The Gore That Came In From The Cold
Am I the only one who now sees Al Gore as an object of levity? I started giggling this evening when the D-student who couldn't even make it through divinity school popped up on my television screen testifying yet again before Congress on matters scientific - i. e., his favorite topic: anthropogenic global warming. Like a desperate man with an inferiority complex (if we promise not to rescind his Nobel and his Oscar, maybe he'll just go away), he keeps coming back to remind us of how much he knows when we know he knows very little.
This time the subject of his discourse was Venus and how hot it is (from carbon dioxide, of course). Steven Milloy saw the comedy as well:
Incredibly, not a Senator on the Committee questioned -- much less burst into outright laughter at -- Gore’s absurd point. In fact, each Senator who spoke at the hearing, including Republicans, offered little but fawning praise for Gore.

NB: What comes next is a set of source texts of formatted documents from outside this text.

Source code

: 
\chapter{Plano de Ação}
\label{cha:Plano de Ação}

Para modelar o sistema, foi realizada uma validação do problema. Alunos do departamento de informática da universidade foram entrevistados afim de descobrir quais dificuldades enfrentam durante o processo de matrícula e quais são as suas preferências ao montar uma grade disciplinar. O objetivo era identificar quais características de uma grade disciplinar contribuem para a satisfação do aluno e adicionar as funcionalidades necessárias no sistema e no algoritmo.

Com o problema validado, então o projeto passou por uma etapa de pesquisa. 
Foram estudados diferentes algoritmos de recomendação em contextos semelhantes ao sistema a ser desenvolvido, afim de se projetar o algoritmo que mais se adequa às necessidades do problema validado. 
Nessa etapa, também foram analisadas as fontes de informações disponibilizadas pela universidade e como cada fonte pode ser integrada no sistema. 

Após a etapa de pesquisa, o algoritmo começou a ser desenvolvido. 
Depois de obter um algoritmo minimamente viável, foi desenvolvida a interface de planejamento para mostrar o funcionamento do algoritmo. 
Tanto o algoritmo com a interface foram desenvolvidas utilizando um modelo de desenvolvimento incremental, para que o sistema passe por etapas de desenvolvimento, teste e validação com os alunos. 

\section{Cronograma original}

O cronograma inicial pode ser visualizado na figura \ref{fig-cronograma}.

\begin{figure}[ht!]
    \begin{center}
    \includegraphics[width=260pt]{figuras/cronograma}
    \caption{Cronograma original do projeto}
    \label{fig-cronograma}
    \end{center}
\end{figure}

It’s hard to know whether the hearing’s lovefest was simply an example of the Senate’s exaggerated sense of collegiality, appalling ignorance and gullibility about environmental science, or fear of appearing to be less green than Gore.
It is true that atmospheric CO2 warms both Venus and the Earth, but that’s about where the CO2 commonality between the two planets ends. While the Venusian atmosphere is 97 percent CO2 (970,000 parts per million), the Earth’s atmosphere is only 0.038 percent CO2 (380 parts per million). So the Venusian atmosphere’s CO2 level is more than 2,557 times greater than the Earth’s. And since the CO2 in the Earth’s atmosphere is increasing by only about 2 parts per million annually, our planet is hardly being Venus-ized.
No matter. Al is in the global warming business and not even the next Ice Age will get him out of it. And as for audience of esteemed legislators listening to his babble, I have a suggestion that might help the financial crisis: fire all of them.